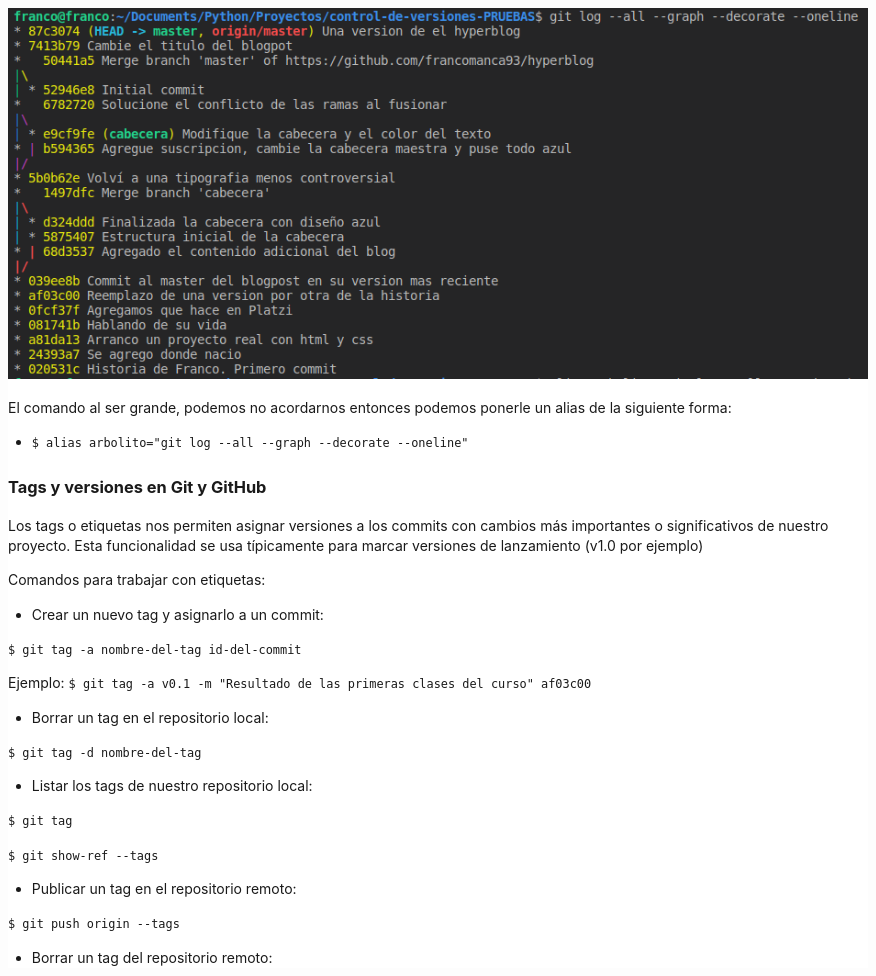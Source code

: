   <img src="readme_img/arbolito.png" width="">
  <p></p>
</div>

El comando al ser grande, podemos no acordarnos entonces podemos ponerle un alias de la siguiente forma:
- `$ alias arbolito="git log --all --graph --decorate --oneline"`

### Tags y versiones en Git y GitHub

Los tags o etiquetas nos permiten asignar versiones a los commits con cambios más importantes o significativos de nuestro proyecto. Esta funcionalidad se usa típicamente para marcar versiones de lanzamiento (v1.0 por ejemplo)

Comandos para trabajar con etiquetas:

- Crear un nuevo tag y asignarlo a un commit:

`$ git tag -a nombre-del-tag id-del-commit`

Ejemplo: `$ git tag -a v0.1 -m "Resultado de las primeras clases del curso" af03c00 `

- Borrar un tag en el repositorio local:

`$ git tag -d nombre-del-tag`

- Listar los tags de nuestro repositorio local: 

`$ git tag`

`$ git show-ref --tags`

- Publicar un tag en el repositorio remoto:

`$ git push origin --tags`

- Borrar un tag del repositorio remoto: 
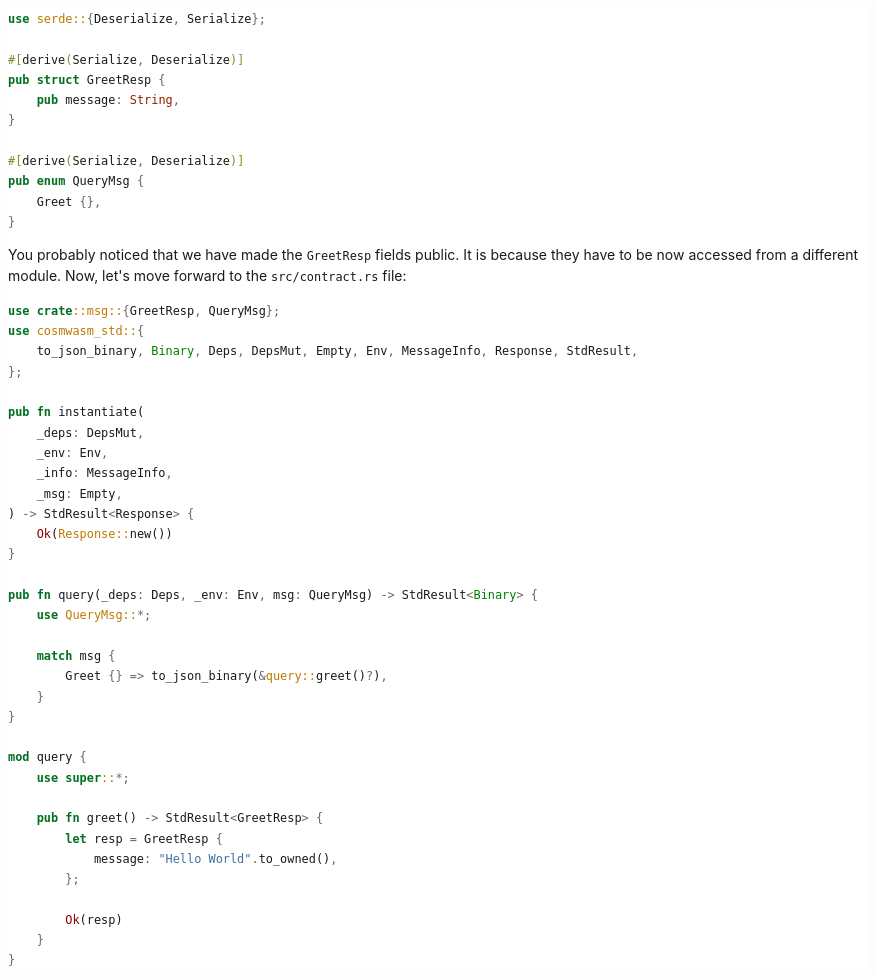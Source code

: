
 ```rust title="src/msg.rs"
use serde::{Deserialize, Serialize};

#[derive(Serialize, Deserialize)]
pub struct GreetResp {
    pub message: String,
}

#[derive(Serialize, Deserialize)]
pub enum QueryMsg {
    Greet {},
}
```

You probably noticed that we have made the `GreetResp` fields public. It is because they have
to be now accessed from a different module. Now, let's move forward to the `src/contract.rs` file:

```rust title="src/contract.rs" {1}
use crate::msg::{GreetResp, QueryMsg};
use cosmwasm_std::{
    to_json_binary, Binary, Deps, DepsMut, Empty, Env, MessageInfo, Response, StdResult,
};

pub fn instantiate(
    _deps: DepsMut,
    _env: Env,
    _info: MessageInfo,
    _msg: Empty,
) -> StdResult<Response> {
    Ok(Response::new())
}

pub fn query(_deps: Deps, _env: Env, msg: QueryMsg) -> StdResult<Binary> {
    use QueryMsg::*;

    match msg {
        Greet {} => to_json_binary(&query::greet()?),
    }
}

mod query {
    use super::*;

    pub fn greet() -> StdResult<GreetResp> {
        let resp = GreetResp {
            message: "Hello World".to_owned(),
        };

        Ok(resp)
    }
}
```
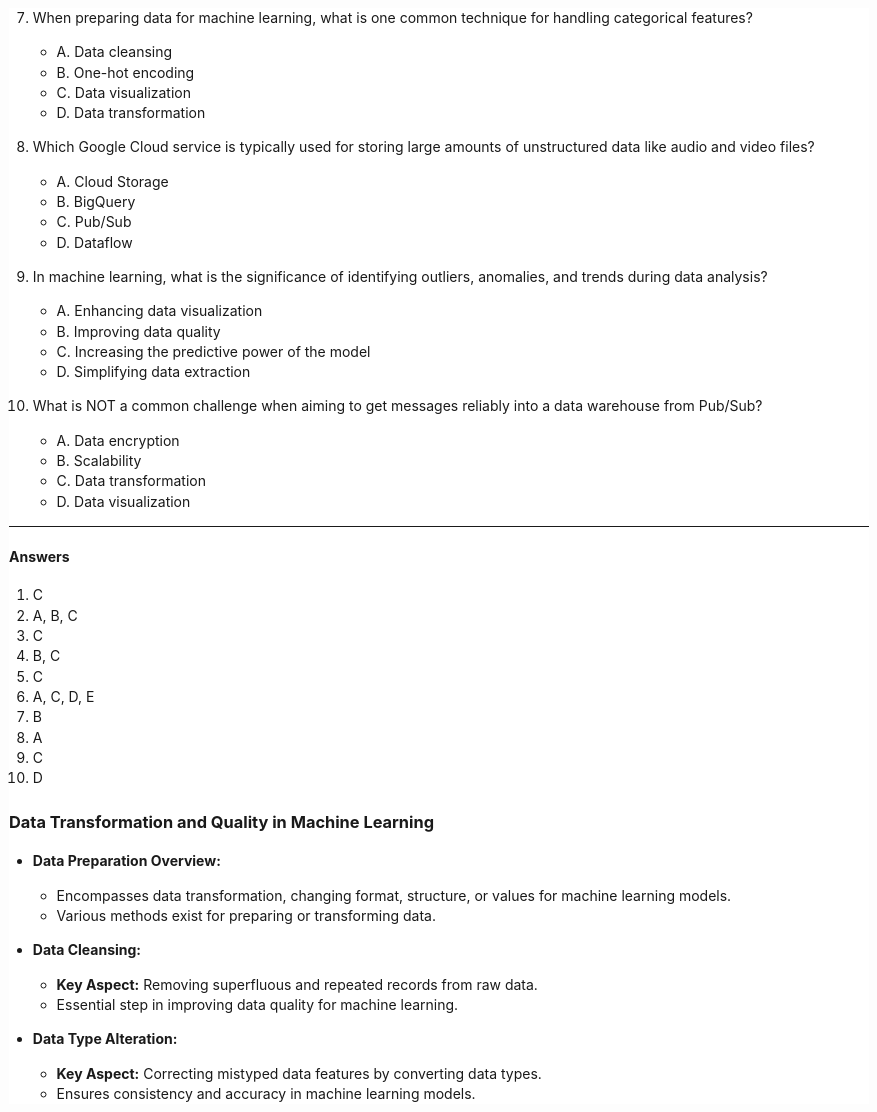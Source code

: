 7. When preparing data for machine learning, what is one common technique for handling categorical features?
   - A. Data cleansing
   - B. One-hot encoding
   - C. Data visualization
   - D. Data transformation

8. Which Google Cloud service is typically used for storing large amounts of unstructured data like audio and video files?
   - A. Cloud Storage
   - B. BigQuery
   - C. Pub/Sub
   - D. Dataflow

9. In machine learning, what is the significance of identifying outliers, anomalies, and trends during data analysis?
   - A. Enhancing data visualization
   - B. Improving data quality
   - C. Increasing the predictive power of the model
   - D. Simplifying data extraction

10. What is NOT a common challenge when aiming to get messages reliably into a data warehouse from Pub/Sub?
    - A. Data encryption
    - B. Scalability
    - C. Data transformation
    - D. Data visualization

---
#### Answers

1. C
2. A, B, C
3. C
4. B, C
5. C
6. A, C, D, E
7. B
8. A
9. C
10. D

### Data Transformation and Quality in Machine Learning

- **Data Preparation Overview:**
  - Encompasses data transformation, changing format, structure, or values for machine learning models.
  - Various methods exist for preparing or transforming data.

- **Data Cleansing:**
  - **Key Aspect:** Removing superfluous and repeated records from raw data.
  - Essential step in improving data quality for machine learning.

- **Data Type Alteration:**
  - **Key Aspect:** Correcting mistyped data features by converting data types.
  - Ensures consistency and accuracy in machine learning models.

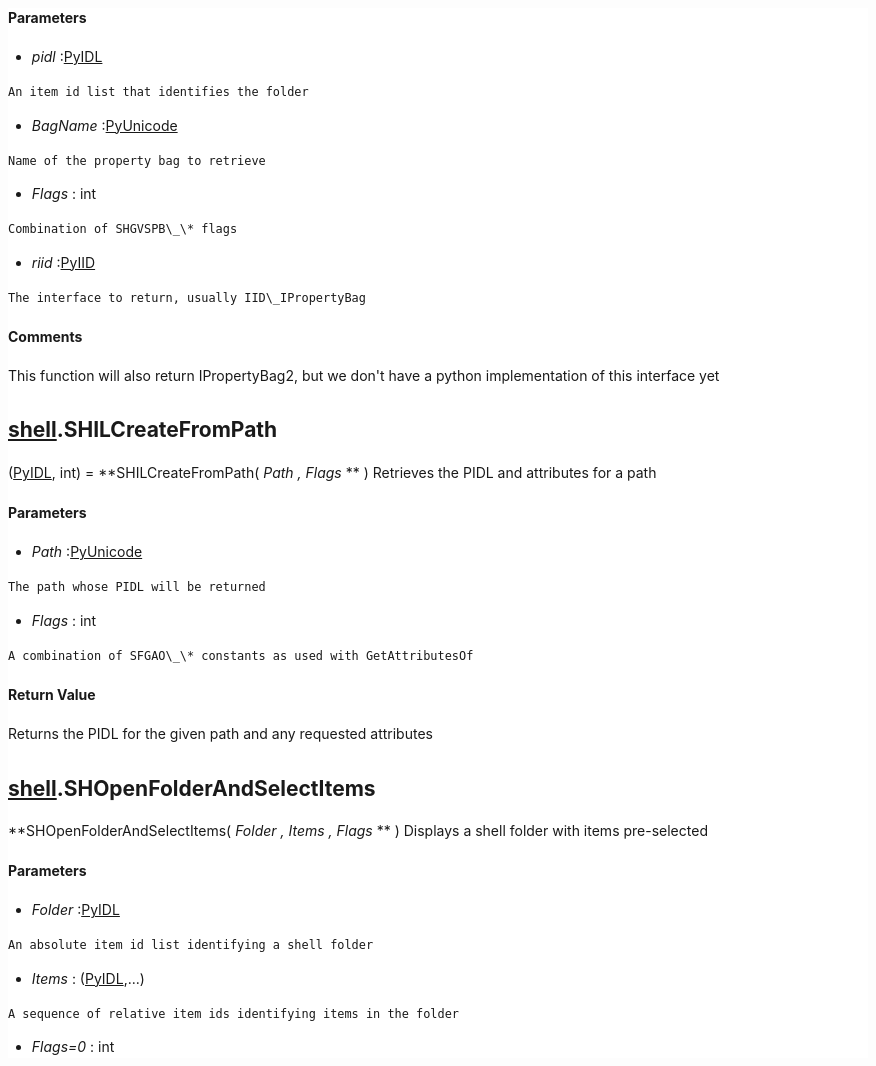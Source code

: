 #### Parameters


  -  *pidl* :[PyIDL](#pyidl)

    An item id list that identifies the folder

  -  *BagName* :[PyUnicode](#pyunicode)

    Name of the property bag to retrieve

  -  *Flags* : int

    Combination of SHGVSPB\_\* flags

  -  *riid* :[PyIID](#pyiid)

    The interface to return, usually IID\_IPropertyBag

#### Comments
This function will also return IPropertyBag2, but we don't have a python implementation of this interface yet

## [shell](#shell)\.SHILCreateFromPath

\([PyIDL](#pyidl), int\) \= **SHILCreateFromPath\( *Path*  *, Flags* ** \)
Retrieves the PIDL and attributes for a path

#### Parameters


  -  *Path* :[PyUnicode](#pyunicode)

    The path whose PIDL will be returned

  -  *Flags* : int

    A combination of SFGAO\_\* constants as used with GetAttributesOf

#### Return Value
Returns the PIDL for the given path and any requested attributes

## [shell](#shell)\.SHOpenFolderAndSelectItems

 **SHOpenFolderAndSelectItems\( *Folder*  *, Items*  *, Flags* ** \)
Displays a shell folder with items pre-selected

#### Parameters


  -  *Folder* :[PyIDL](#pyidl)

    An absolute item id list identifying a shell folder

  -  *Items* : \([PyIDL](#pyidl),\.\.\.\)

    A sequence of relative item ids identifying items in the folder

  -  *Flags\=0* : int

= = =

**The task:** The lines from the one containing "An absolute item" through the last line of the records are the answer; set them down exactly and add nothing.

**Solution to this task:**
    An absolute item id list identifying a shell folder

  -  *Items* : \([PyIDL](#pyidl),\.\.\.\)

    A sequence of relative item ids identifying items in the folder

  -  *Flags\=0* : int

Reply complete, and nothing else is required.